Applying to college as a veteran comes with challenges that most high schoolers don’t have to worry about. The Warrior-Scholar Project, or WSP, hopes to ease these challenges for veterans to achieve their academic goals.
Student veterans face unique challenges — 47% are married or have kids and only around 15% are traditionally aged college students, according to the U.S. Department of Veterans Affairs. The Warrior-Scholar Project is a nonprofit organization that partners with colleges and universities to host one and two week bootcamps as a resource to help transitioning servicemen and veterans reach their educational goals. From June 18 to July 2, the WSP held a humanities and science, technology, engineering and mathematics, or STEM, bootcamp at Texas A&M, with the first week being dedicated to the humanities and the second focusing on STEM.

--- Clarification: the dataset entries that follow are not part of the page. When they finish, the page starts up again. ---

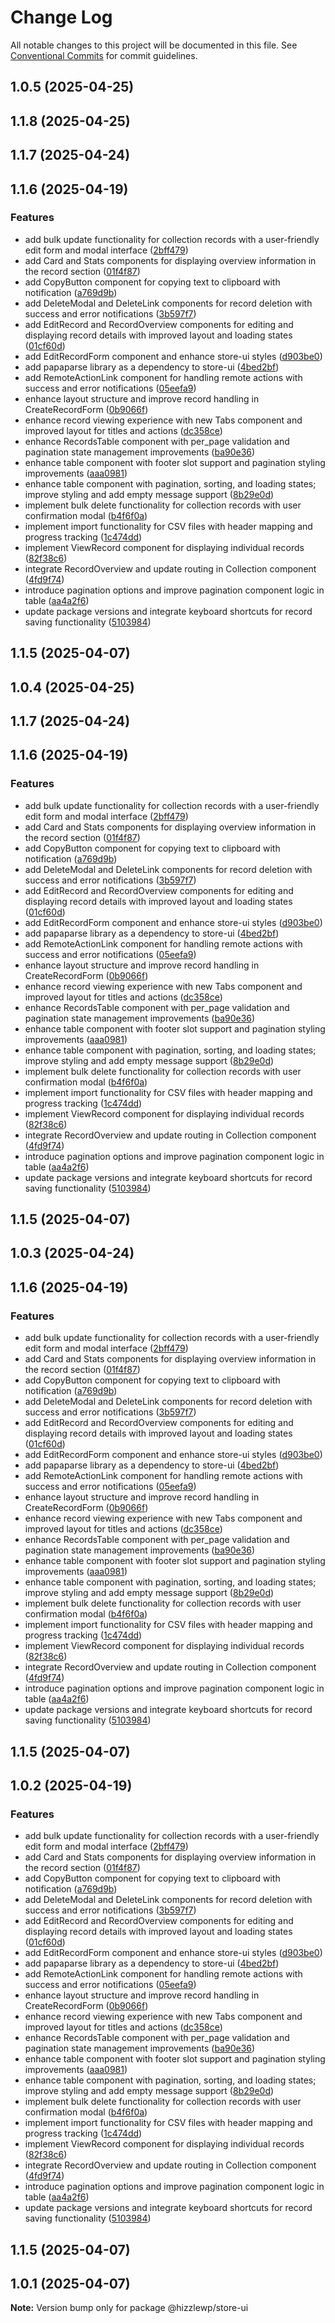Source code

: # Change Log

All notable changes to this project will be documented in this file.
See [Conventional Commits](https://conventionalcommits.org) for commit guidelines.

## 1.0.5 (2025-04-25)



## 1.1.8 (2025-04-25)



## 1.1.7 (2025-04-24)



## 1.1.6 (2025-04-19)


### Features

* add bulk update functionality for collection records with a user-friendly edit form and modal interface ([2bff479](https://github.com/hizzle-co/hizzle/commit/2bff479368f5f6ebc21402be0b86237da971430b))
* add Card and Stats components for displaying overview information in the record section ([01f4f87](https://github.com/hizzle-co/hizzle/commit/01f4f87427574dd8d72c78f210b3f97ddaae2a87))
* add CopyButton component for copying text to clipboard with notification ([a769d9b](https://github.com/hizzle-co/hizzle/commit/a769d9b7152e66aeec6097317bc142becf9acb66))
* add DeleteModal and DeleteLink components for record deletion with success and error notifications ([3b597f7](https://github.com/hizzle-co/hizzle/commit/3b597f7dea6016a8e2bc384e078bbfa3c2f113db))
* add EditRecord and RecordOverview components for editing and displaying record details with improved layout and loading states ([01cf60d](https://github.com/hizzle-co/hizzle/commit/01cf60d36c511c306257469e551d937805868e21))
* add EditRecordForm component and enhance store-ui styles ([d903be0](https://github.com/hizzle-co/hizzle/commit/d903be02f0c152e5a7cfcdefa49e675ecbab017d))
* add papaparse library as a dependency to store-ui ([4bed2bf](https://github.com/hizzle-co/hizzle/commit/4bed2bf6f4c4cfbec059bc06736b55534175c60c))
* add RemoteActionLink component for handling remote actions with success and error notifications ([05eefa9](https://github.com/hizzle-co/hizzle/commit/05eefa9d4ccb386bb873fd142153db55698ea50c))
* enhance layout structure and improve record handling in CreateRecordForm ([0b9066f](https://github.com/hizzle-co/hizzle/commit/0b9066faf2b14647a0fe7236c3b3e7f6ac2f15a4))
* enhance record viewing experience with new Tabs component and improved layout for titles and actions ([dc358ce](https://github.com/hizzle-co/hizzle/commit/dc358ce4ebfc84ea06e8f10a8224915883ed2872))
* enhance RecordsTable component with per_page validation and pagination state management improvements ([ba90e36](https://github.com/hizzle-co/hizzle/commit/ba90e36d20271a40e4206076c5ce20a264787673))
* enhance table component with footer slot support and pagination styling improvements ([aaa0981](https://github.com/hizzle-co/hizzle/commit/aaa098119d9c209e15d5622ab31a54d7c8a92758))
* enhance table component with pagination, sorting, and loading states; improve styling and add empty message support ([8b29e0d](https://github.com/hizzle-co/hizzle/commit/8b29e0d6c80fc8f4d9ffbb9efb9ed9015ef93f29))
* implement bulk delete functionality for collection records with user confirmation modal ([b4f6f0a](https://github.com/hizzle-co/hizzle/commit/b4f6f0ab1d9d6572235318e58cefa3252f662b72))
* implement import functionality for CSV files with header mapping and progress tracking ([1c474dd](https://github.com/hizzle-co/hizzle/commit/1c474dd32806e6a9553aa344e5993ee629fb0754))
* implement ViewRecord component for displaying individual records ([82f38c6](https://github.com/hizzle-co/hizzle/commit/82f38c69dc5fc882b57fa21ed447b638d56ce52a))
* integrate RecordOverview and update routing in Collection component ([4fd9f74](https://github.com/hizzle-co/hizzle/commit/4fd9f74c561ab8f09614aca03528b6b237f89b5c))
* introduce pagination options and improve pagination component logic in table ([aa4a2f6](https://github.com/hizzle-co/hizzle/commit/aa4a2f63205db208c495438589434ae18aa863c3))
* update package versions and integrate keyboard shortcuts for record saving functionality ([5103984](https://github.com/hizzle-co/hizzle/commit/5103984010f2e24fdee0368332d7d299f92e724b))



## 1.1.5 (2025-04-07)





## 1.0.4 (2025-04-25)



## 1.1.7 (2025-04-24)



## 1.1.6 (2025-04-19)


### Features

* add bulk update functionality for collection records with a user-friendly edit form and modal interface ([2bff479](https://github.com/hizzle-co/hizzle/commit/2bff479368f5f6ebc21402be0b86237da971430b))
* add Card and Stats components for displaying overview information in the record section ([01f4f87](https://github.com/hizzle-co/hizzle/commit/01f4f87427574dd8d72c78f210b3f97ddaae2a87))
* add CopyButton component for copying text to clipboard with notification ([a769d9b](https://github.com/hizzle-co/hizzle/commit/a769d9b7152e66aeec6097317bc142becf9acb66))
* add DeleteModal and DeleteLink components for record deletion with success and error notifications ([3b597f7](https://github.com/hizzle-co/hizzle/commit/3b597f7dea6016a8e2bc384e078bbfa3c2f113db))
* add EditRecord and RecordOverview components for editing and displaying record details with improved layout and loading states ([01cf60d](https://github.com/hizzle-co/hizzle/commit/01cf60d36c511c306257469e551d937805868e21))
* add EditRecordForm component and enhance store-ui styles ([d903be0](https://github.com/hizzle-co/hizzle/commit/d903be02f0c152e5a7cfcdefa49e675ecbab017d))
* add papaparse library as a dependency to store-ui ([4bed2bf](https://github.com/hizzle-co/hizzle/commit/4bed2bf6f4c4cfbec059bc06736b55534175c60c))
* add RemoteActionLink component for handling remote actions with success and error notifications ([05eefa9](https://github.com/hizzle-co/hizzle/commit/05eefa9d4ccb386bb873fd142153db55698ea50c))
* enhance layout structure and improve record handling in CreateRecordForm ([0b9066f](https://github.com/hizzle-co/hizzle/commit/0b9066faf2b14647a0fe7236c3b3e7f6ac2f15a4))
* enhance record viewing experience with new Tabs component and improved layout for titles and actions ([dc358ce](https://github.com/hizzle-co/hizzle/commit/dc358ce4ebfc84ea06e8f10a8224915883ed2872))
* enhance RecordsTable component with per_page validation and pagination state management improvements ([ba90e36](https://github.com/hizzle-co/hizzle/commit/ba90e36d20271a40e4206076c5ce20a264787673))
* enhance table component with footer slot support and pagination styling improvements ([aaa0981](https://github.com/hizzle-co/hizzle/commit/aaa098119d9c209e15d5622ab31a54d7c8a92758))
* enhance table component with pagination, sorting, and loading states; improve styling and add empty message support ([8b29e0d](https://github.com/hizzle-co/hizzle/commit/8b29e0d6c80fc8f4d9ffbb9efb9ed9015ef93f29))
* implement bulk delete functionality for collection records with user confirmation modal ([b4f6f0a](https://github.com/hizzle-co/hizzle/commit/b4f6f0ab1d9d6572235318e58cefa3252f662b72))
* implement import functionality for CSV files with header mapping and progress tracking ([1c474dd](https://github.com/hizzle-co/hizzle/commit/1c474dd32806e6a9553aa344e5993ee629fb0754))
* implement ViewRecord component for displaying individual records ([82f38c6](https://github.com/hizzle-co/hizzle/commit/82f38c69dc5fc882b57fa21ed447b638d56ce52a))
* integrate RecordOverview and update routing in Collection component ([4fd9f74](https://github.com/hizzle-co/hizzle/commit/4fd9f74c561ab8f09614aca03528b6b237f89b5c))
* introduce pagination options and improve pagination component logic in table ([aa4a2f6](https://github.com/hizzle-co/hizzle/commit/aa4a2f63205db208c495438589434ae18aa863c3))
* update package versions and integrate keyboard shortcuts for record saving functionality ([5103984](https://github.com/hizzle-co/hizzle/commit/5103984010f2e24fdee0368332d7d299f92e724b))



## 1.1.5 (2025-04-07)





## 1.0.3 (2025-04-24)



## 1.1.6 (2025-04-19)


### Features

* add bulk update functionality for collection records with a user-friendly edit form and modal interface ([2bff479](https://github.com/hizzle-co/hizzle/commit/2bff479368f5f6ebc21402be0b86237da971430b))
* add Card and Stats components for displaying overview information in the record section ([01f4f87](https://github.com/hizzle-co/hizzle/commit/01f4f87427574dd8d72c78f210b3f97ddaae2a87))
* add CopyButton component for copying text to clipboard with notification ([a769d9b](https://github.com/hizzle-co/hizzle/commit/a769d9b7152e66aeec6097317bc142becf9acb66))
* add DeleteModal and DeleteLink components for record deletion with success and error notifications ([3b597f7](https://github.com/hizzle-co/hizzle/commit/3b597f7dea6016a8e2bc384e078bbfa3c2f113db))
* add EditRecord and RecordOverview components for editing and displaying record details with improved layout and loading states ([01cf60d](https://github.com/hizzle-co/hizzle/commit/01cf60d36c511c306257469e551d937805868e21))
* add EditRecordForm component and enhance store-ui styles ([d903be0](https://github.com/hizzle-co/hizzle/commit/d903be02f0c152e5a7cfcdefa49e675ecbab017d))
* add papaparse library as a dependency to store-ui ([4bed2bf](https://github.com/hizzle-co/hizzle/commit/4bed2bf6f4c4cfbec059bc06736b55534175c60c))
* add RemoteActionLink component for handling remote actions with success and error notifications ([05eefa9](https://github.com/hizzle-co/hizzle/commit/05eefa9d4ccb386bb873fd142153db55698ea50c))
* enhance layout structure and improve record handling in CreateRecordForm ([0b9066f](https://github.com/hizzle-co/hizzle/commit/0b9066faf2b14647a0fe7236c3b3e7f6ac2f15a4))
* enhance record viewing experience with new Tabs component and improved layout for titles and actions ([dc358ce](https://github.com/hizzle-co/hizzle/commit/dc358ce4ebfc84ea06e8f10a8224915883ed2872))
* enhance RecordsTable component with per_page validation and pagination state management improvements ([ba90e36](https://github.com/hizzle-co/hizzle/commit/ba90e36d20271a40e4206076c5ce20a264787673))
* enhance table component with footer slot support and pagination styling improvements ([aaa0981](https://github.com/hizzle-co/hizzle/commit/aaa098119d9c209e15d5622ab31a54d7c8a92758))
* enhance table component with pagination, sorting, and loading states; improve styling and add empty message support ([8b29e0d](https://github.com/hizzle-co/hizzle/commit/8b29e0d6c80fc8f4d9ffbb9efb9ed9015ef93f29))
* implement bulk delete functionality for collection records with user confirmation modal ([b4f6f0a](https://github.com/hizzle-co/hizzle/commit/b4f6f0ab1d9d6572235318e58cefa3252f662b72))
* implement import functionality for CSV files with header mapping and progress tracking ([1c474dd](https://github.com/hizzle-co/hizzle/commit/1c474dd32806e6a9553aa344e5993ee629fb0754))
* implement ViewRecord component for displaying individual records ([82f38c6](https://github.com/hizzle-co/hizzle/commit/82f38c69dc5fc882b57fa21ed447b638d56ce52a))
* integrate RecordOverview and update routing in Collection component ([4fd9f74](https://github.com/hizzle-co/hizzle/commit/4fd9f74c561ab8f09614aca03528b6b237f89b5c))
* introduce pagination options and improve pagination component logic in table ([aa4a2f6](https://github.com/hizzle-co/hizzle/commit/aa4a2f63205db208c495438589434ae18aa863c3))
* update package versions and integrate keyboard shortcuts for record saving functionality ([5103984](https://github.com/hizzle-co/hizzle/commit/5103984010f2e24fdee0368332d7d299f92e724b))



## 1.1.5 (2025-04-07)





## 1.0.2 (2025-04-19)


### Features

* add bulk update functionality for collection records with a user-friendly edit form and modal interface ([2bff479](https://github.com/hizzle-co/hizzle/commit/2bff479368f5f6ebc21402be0b86237da971430b))
* add Card and Stats components for displaying overview information in the record section ([01f4f87](https://github.com/hizzle-co/hizzle/commit/01f4f87427574dd8d72c78f210b3f97ddaae2a87))
* add CopyButton component for copying text to clipboard with notification ([a769d9b](https://github.com/hizzle-co/hizzle/commit/a769d9b7152e66aeec6097317bc142becf9acb66))
* add DeleteModal and DeleteLink components for record deletion with success and error notifications ([3b597f7](https://github.com/hizzle-co/hizzle/commit/3b597f7dea6016a8e2bc384e078bbfa3c2f113db))
* add EditRecord and RecordOverview components for editing and displaying record details with improved layout and loading states ([01cf60d](https://github.com/hizzle-co/hizzle/commit/01cf60d36c511c306257469e551d937805868e21))
* add EditRecordForm component and enhance store-ui styles ([d903be0](https://github.com/hizzle-co/hizzle/commit/d903be02f0c152e5a7cfcdefa49e675ecbab017d))
* add papaparse library as a dependency to store-ui ([4bed2bf](https://github.com/hizzle-co/hizzle/commit/4bed2bf6f4c4cfbec059bc06736b55534175c60c))
* add RemoteActionLink component for handling remote actions with success and error notifications ([05eefa9](https://github.com/hizzle-co/hizzle/commit/05eefa9d4ccb386bb873fd142153db55698ea50c))
* enhance layout structure and improve record handling in CreateRecordForm ([0b9066f](https://github.com/hizzle-co/hizzle/commit/0b9066faf2b14647a0fe7236c3b3e7f6ac2f15a4))
* enhance record viewing experience with new Tabs component and improved layout for titles and actions ([dc358ce](https://github.com/hizzle-co/hizzle/commit/dc358ce4ebfc84ea06e8f10a8224915883ed2872))
* enhance RecordsTable component with per_page validation and pagination state management improvements ([ba90e36](https://github.com/hizzle-co/hizzle/commit/ba90e36d20271a40e4206076c5ce20a264787673))
* enhance table component with footer slot support and pagination styling improvements ([aaa0981](https://github.com/hizzle-co/hizzle/commit/aaa098119d9c209e15d5622ab31a54d7c8a92758))
* enhance table component with pagination, sorting, and loading states; improve styling and add empty message support ([8b29e0d](https://github.com/hizzle-co/hizzle/commit/8b29e0d6c80fc8f4d9ffbb9efb9ed9015ef93f29))
* implement bulk delete functionality for collection records with user confirmation modal ([b4f6f0a](https://github.com/hizzle-co/hizzle/commit/b4f6f0ab1d9d6572235318e58cefa3252f662b72))
* implement import functionality for CSV files with header mapping and progress tracking ([1c474dd](https://github.com/hizzle-co/hizzle/commit/1c474dd32806e6a9553aa344e5993ee629fb0754))
* implement ViewRecord component for displaying individual records ([82f38c6](https://github.com/hizzle-co/hizzle/commit/82f38c69dc5fc882b57fa21ed447b638d56ce52a))
* integrate RecordOverview and update routing in Collection component ([4fd9f74](https://github.com/hizzle-co/hizzle/commit/4fd9f74c561ab8f09614aca03528b6b237f89b5c))
* introduce pagination options and improve pagination component logic in table ([aa4a2f6](https://github.com/hizzle-co/hizzle/commit/aa4a2f63205db208c495438589434ae18aa863c3))
* update package versions and integrate keyboard shortcuts for record saving functionality ([5103984](https://github.com/hizzle-co/hizzle/commit/5103984010f2e24fdee0368332d7d299f92e724b))



## 1.1.5 (2025-04-07)





## 1.0.1 (2025-04-07)

**Note:** Version bump only for package @hizzlewp/store-ui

Ryan Pavel, the CEO of the WSP, said the first bootcamp was at Yale University in 2012 with the goal of giving veterans experience they need to be successful in college.
“We want [the veterans] to succeed, so WSP is equipping them with the tools and modalities necessary to succeed in higher education,” Pavel said. “Originally, it was just humanities, and then in 2015, we added the STEM component, which is the program that we have at TAMU.”
The WSP offers both in-person and online bootcamps, Pavel said. Anyone interested in attending a camp can visit the WSP website to sign up.
“The application portal will remain open, so anybody can go and fill out an interest form, which is very basic information. This includes [your] name, what kind of program you’re interested in, where you are in the transition process and contact information,” Pavel said. “It’s a three or four minute initial stage application and then we talk to students and figure out how we can help you get to where you need to be.”
Pavel said, for the future of WSP, he would like to continue growing the project and find more accessible ways to bring the bootcamps to veterans.
“This summer, we will serve just shy of 400 student veterans across all of our bootcamps,” Pavel said. “There’s about 180,000 people that left the service last year, so subtracting the number that we’re serving and the number that’s available to serve is enormous. Another part of our strategy has to be a different modality of our programming, which is lower impact, but more accessible”
James Chirdo, an advisor in the Military Admissions Department at A&M, said there is a sizable student veteran population at A&M they assist through the semester.
“[A&M] ha[s] just over 1,200 student veterans on campus enrolled,” Chirdo said. “The Military Admissions Department is inside of the Veterans Resource and Support Center and has a wide variety of resources and scholarships available that they can utilize for free.”
Chirdo said A&M and the department partnered with the WSP for their two week bootcamp, allowing veterans a chance to experience a college classroom.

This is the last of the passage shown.